See Agent context HMAC for what the secret does, which components must share it, and Helm/Compose wiring (including G1/G2 from PR #1967).

The Web UI backend reconciles the second tuple family from each agent's allowed_tools whenever an agent is created, updated, or deleted. Empty per-server tool lists are represented as tool:<server_id>/* so the runtime allowlist and the enforcement graph use the same wildcard semantics.

Key Environment Variables

Variable	Default	Security note
`AUTH_ENABLED`	`false`	Must be `true` in production. `false` returns a hardcoded `dev@localhost` admin — never deploy with `false`.
`OIDC_ISSUER`	—	Validated against `iss` claim; tokens from other issuers are rejected
`OIDC_CLIENT_ID`	—	Identifies the Web UI client used by browser-facing flows.
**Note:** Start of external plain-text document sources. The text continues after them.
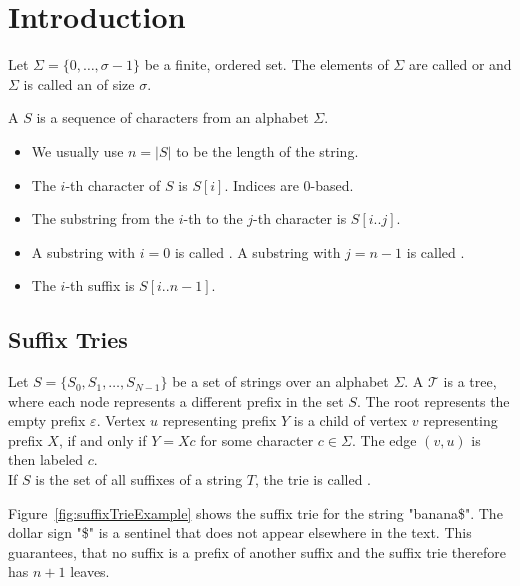 \chapter{Introduction}

\begin{Definition}
  Let $\Sigma = \{0, \ldots, \sigma - 1\}$ be a finite, ordered set. The elements of $\Sigma$ are called  or  and $\Sigma$ is called an  of size $\sigma$.
\end{Definition}

\begin{Definition}
  A  $S$ is a sequence of characters from an alphabet $\Sigma$.
  \begin{itemize}
    \item We usually use $n = \vert S \vert$ to be the length of the string.
    \item The $i$-th character of $S$ is $S[i]$. Indices are $0$-based.
    \item The substring from the $i$-th to the $j$-th character is $S[i..j]$.
    \item A substring with $i = 0$ is called . A substring with $j = n - 1$ is called .
    \item The $i$-th suffix is $S[i..n-1]$.
  \end{itemize}
\end{Definition}

\section{Suffix Tries}

\begin{Definition}
  Let $S = \{S_0, S_1, \ldots, S_{N-1}\}$ be a set of strings over an alphabet $\Sigma$. A  $\mathcal{T}$ is a tree, where each node represents a different prefix in the set $S$. The root represents the empty prefix $\varepsilon$. Vertex $u$ representing prefix $Y$ is a child of vertex $v$ representing prefix $X$, if and only if $Y = Xc$ for some character $c \in \Sigma$. The edge $(v,u)$ is then labeled $c$.\\
  If $S$ is the set of all suffixes of a string $T$, the trie is called .
\end{Definition}

\begin{Example}
  Figure~\ref{fig:suffixTrieExample} shows the suffix trie for the string "banana\$". The dollar sign "\$" is a sentinel that does not appear elsewhere in the text. This guarantees, that no suffix is a prefix of another suffix and the suffix trie therefore has $n+1$ leaves.
\end{Example}

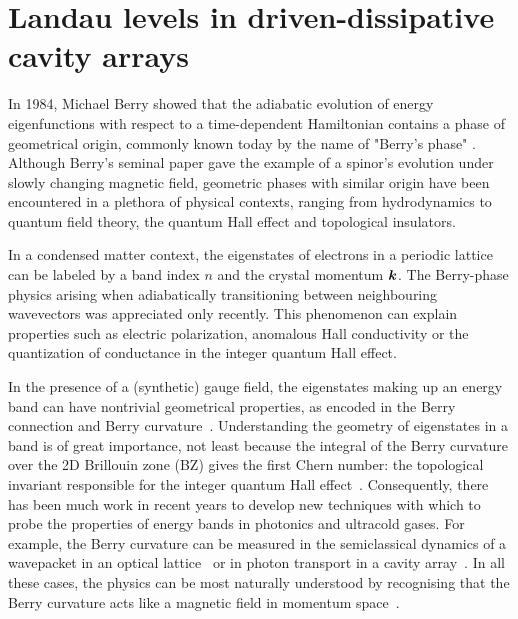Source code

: 

\chapter{Landau levels in driven-dissipative cavity arrays}
\label{cha:landau}

In 1984, Michael Berry showed that the adiabatic evolution of energy
eigenfunctions with respect to a time-dependent Hamiltonian contains a
phase of geometrical origin, commonly known today by the name of
"Berry's phase" \cite{Berry_1984}.  Although Berry's seminal paper gave
the example of a spinor's evolution under slowly changing magnetic
field, geometric phases \cite{shapere1989geometric} with similar
origin have been encountered in a plethora of physical contexts,
ranging from hydrodynamics to quantum field theory, the quantum Hall
effect and topological insulators.

In a condensed matter context, the eigenstates of electrons in a
periodic lattice can be labeled by a band index $n$ and the crystal
momentum $\bm{k}$. The Berry-phase physics arising when adiabatically
transitioning between neighbouring wavevectors was appreciated only
recently. This phenomenon can explain properties such as electric
polarization, anomalous Hall conductivity or the quantization of
conductance in the integer quantum Hall effect.

In the presence of a (synthetic) gauge field, the eigenstates making
up an energy band can have nontrivial geometrical properties, as
encoded in the Berry connection and Berry curvature~\cite{berry,
  xiao2010berryreview}. Understanding the geometry of eigenstates in a
band is of great importance, not least because the integral of the
Berry curvature over the 2D Brillouin zone (BZ) gives the first Chern
number: the topological invariant responsible for the integer quantum
Hall effect~\cite{thouless}. Consequently, there has been much work in
recent years to develop new techniques with which to probe the
properties of energy bands in photonics and ultracold gases. For
example, the Berry curvature can be measured in the semiclassical
dynamics of a wavepacket in an optical lattice~\cite{dudarev,1chang,
  price, cominotti, dauphin, aidelsburger2015measuring,
  jotzu2014experimental} or in photon transport in a cavity
array~\cite{ozawa2014qhe}. In all these cases, the physics can be most
naturally understood by recognising that the Berry curvature acts like
a magnetic field in momentum space~\cite{berry, bliokh2005spin,
  PhysRevD.12.3845, cooper2012designing}.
Dynamic Agents audience validation uses `KEYCLOAK_AUDIENCE` / `OIDC_AUDIENCE`.
`KEYCLOAK_URL` / `KEYCLOAK_REALM`	—	Cluster-internal Keycloak base URL and realm used to fetch JWKS. Required when `OIDC_ISSUER` is a public hostname that is not reachable through the pod's localhost.
`KEYCLOAK_AUDIENCE` / `OIDC_AUDIENCE`	`caipe-platform,agentgateway`	Comma-separated audiences accepted for Dynamic Agents bearer validation. Include `caipe-ui` when browser session tokens carry that audience.
`OIDC_REQUIRED_GROUP`	—	Optional deployment-specific Web UI admission gate; users missing this upstream group are denied before product authorization runs
`OIDC_REQUIRED_ADMIN_GROUP`	—	Deprecated for CAIPE product admin. Map enterprise admin groups to CAIPE teams through Identity Group Sync, then grant OpenFGA `admin` on `organization:<org>`.
`DA_REQUIRE_BEARER`	`false`	Set to `true` to require validated bearer identity for runtime OpenFGA enforcement
`OPENFGA_HTTP`	— (`http://openfga:8080` in Docker Compose dev)	OpenFGA API base URL used for runtime `can_use` checks
`OPENFGA_STORE_ID`	—	Optional explicit OpenFGA store id; takes precedence over store-name discovery
`OPENFGA_STORE_NAME`	`caipe-openfga`	Store name used when discovering the OpenFGA store id; Docker Compose dev wires this into Dynamic Agents alongside the Web UI backend
`AGENT_GATEWAY_MCP_SERVER_IDS`	`all`	Comma-separated MCP server IDs that Dynamic Agents should reach through `AGENT_GATEWAY_URL`; `all` only includes gateway-managed rows, while manual/direct MCP servers keep their stored endpoints.
`CAIPE_AGENT_CONTEXT_HMAC_SECRET`	—	Optional shared secret for signing Dynamic Agents → AgentGateway `agent_id` context used by the OpenFGA bridge for per-agent MCP tool enforcement. Use a secret manager; do not commit values.
`SLACK_BOT_ADMIN_URL`	`http://ai-platform-engineering-slack-bot:3001`	Web UI backend URL for the Slack bot internal admin API used for runtime route status, cache reload, and static-config sync. Keep cluster-internal.
`OIDC_CLIENT_ID` / `OIDC_CLIENT_SECRET`	`caipe-ui` / —	Web UI backend Keycloak confidential client credentials. The same `caipe-ui` client is used for browser OIDC login and server-side client-credentials calls to the Slack bot admin API. Store the secret in a secret manager; do not place it in ConfigMaps.
`SLACK_ADMIN_API_ENABLED`	`false`	Enables the Slack bot's internal admin API. It must remain internal-only and require JWKS-verified Bearer tokens.
`SLACK_BOT_ADMIN_DEV_AUTH_ENABLED` / `SLACK_BOT_ADMIN_DEV_TOKEN`	`false` / —	Web UI local-dev escape hatch for Slack bot admin API calls when Keycloak is intentionally not running. Sends the configured dev bearer token instead of minting a Keycloak client-credentials token.
`SLACK_ADMIN_DEV_AUTH_ENABLED` / `SLACK_ADMIN_DEV_TOKEN`	`false` / —	Slack bot side of the same local-dev escape hatch. The bot accepts the dev bearer token only when explicitly enabled. Never enable in shared, staging, or production environments.
`SLACK_ADMIN_JWKS_URL`	—	Optional Docker/cluster-internal JWKS URL for Slack bot token verification when the public issuer is not directly reachable from the bot container.
`SLACK_ADMIN_JWT_AUDIENCE`	`caipe-slack-bot-admin`	Expected audience for Web UI backend service tokens calling Slack bot admin endpoints.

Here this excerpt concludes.